Requirement
Every entry below should be written out again exactly.

(Stored data entries)
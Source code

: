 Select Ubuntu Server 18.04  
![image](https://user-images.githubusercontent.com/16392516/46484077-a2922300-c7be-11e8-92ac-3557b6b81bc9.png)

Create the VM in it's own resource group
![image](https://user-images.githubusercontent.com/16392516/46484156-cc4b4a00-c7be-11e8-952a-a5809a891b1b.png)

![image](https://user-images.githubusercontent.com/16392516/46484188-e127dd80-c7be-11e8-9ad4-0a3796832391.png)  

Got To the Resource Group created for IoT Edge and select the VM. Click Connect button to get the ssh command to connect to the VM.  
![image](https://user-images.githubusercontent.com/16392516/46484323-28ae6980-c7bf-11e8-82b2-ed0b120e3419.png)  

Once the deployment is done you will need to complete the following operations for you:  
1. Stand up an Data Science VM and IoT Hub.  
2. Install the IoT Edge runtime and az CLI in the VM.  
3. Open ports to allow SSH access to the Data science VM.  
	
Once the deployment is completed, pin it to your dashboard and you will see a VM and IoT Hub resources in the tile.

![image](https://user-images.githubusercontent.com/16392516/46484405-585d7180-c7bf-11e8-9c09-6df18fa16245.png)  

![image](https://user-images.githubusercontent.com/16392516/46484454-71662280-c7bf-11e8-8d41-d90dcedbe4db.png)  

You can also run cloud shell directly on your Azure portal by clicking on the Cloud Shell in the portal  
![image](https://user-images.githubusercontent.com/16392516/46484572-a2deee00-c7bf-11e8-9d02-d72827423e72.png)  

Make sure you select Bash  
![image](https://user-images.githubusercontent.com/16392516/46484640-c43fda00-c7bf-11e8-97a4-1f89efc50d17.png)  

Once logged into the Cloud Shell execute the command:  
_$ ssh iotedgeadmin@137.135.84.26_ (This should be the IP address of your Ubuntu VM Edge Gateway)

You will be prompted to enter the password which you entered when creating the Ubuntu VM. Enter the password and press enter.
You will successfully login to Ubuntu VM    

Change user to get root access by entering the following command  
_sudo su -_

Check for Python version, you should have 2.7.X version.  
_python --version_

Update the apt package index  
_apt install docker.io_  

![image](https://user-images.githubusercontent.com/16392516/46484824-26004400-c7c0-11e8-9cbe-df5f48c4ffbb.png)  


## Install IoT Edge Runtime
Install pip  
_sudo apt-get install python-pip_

Answer to the exercise
Source code

: Select Ubuntu Server 18.04  
![image](https://user-images.githubusercontent.com/16392516/46484077-a2922300-c7be-11e8-92ac-3557b6b81bc9.png)

Create the VM in it's own resource group
![image](https://user-images.githubusercontent.com/16392516/46484156-cc4b4a00-c7be-11e8-952a-a5809a891b1b.png)

![image](https://user-images.githubusercontent.com/16392516/46484188-e127dd80-c7be-11e8-9ad4-0a3796832391.png)  

Got To the Resource Group created for IoT Edge and select the VM. Click Connect button to get the ssh command to connect to the VM.  
![image](https://user-images.githubusercontent.com/16392516/46484323-28ae6980-c7bf-11e8-82b2-ed0b120e3419.png)  

Once the deployment is done you will need to complete the following operations for you:  
1. Stand up an Data Science VM and IoT Hub.  
2. Install the IoT Edge runtime and az CLI in the VM.  
3. Open ports to allow SSH access to the Data science VM.  
	
Once the deployment is completed, pin it to your dashboard and you will see a VM and IoT Hub resources in the tile.

![image](https://user-images.githubusercontent.com/16392516/46484405-585d7180-c7bf-11e8-9c09-6df18fa16245.png)  

![image](https://user-images.githubusercontent.com/16392516/46484454-71662280-c7bf-11e8-8d41-d90dcedbe4db.png)  

You can also run cloud shell directly on your Azure portal by clicking on the Cloud Shell in the portal  
![image](https://user-images.githubusercontent.com/16392516/46484572-a2deee00-c7bf-11e8-9d02-d72827423e72.png)  

Make sure you select Bash  
![image](https://user-images.githubusercontent.com/16392516/46484640-c43fda00-c7bf-11e8-97a4-1f89efc50d17.png)  

Once logged into the Cloud Shell execute the command:  
_$ ssh iotedgeadmin@137.135.84.26_ (This should be the IP address of your Ubuntu VM Edge Gateway)

You will be prompted to enter the password which you entered when creating the Ubuntu VM. Enter the password and press enter.
You will successfully login to Ubuntu VM    

Change user to get root access by entering the following command  
_sudo su -_

Check for Python version, you should have 2.7.X version.  
_python --version_

Update the apt package index  
_apt install docker.io_  

![image](https://user-images.githubusercontent.com/16392516/46484824-26004400-c7c0-11e8-9cbe-df5f48c4ffbb.png)  


## Install IoT Edge Runtime
Install pip  
_sudo apt-get install python-pip_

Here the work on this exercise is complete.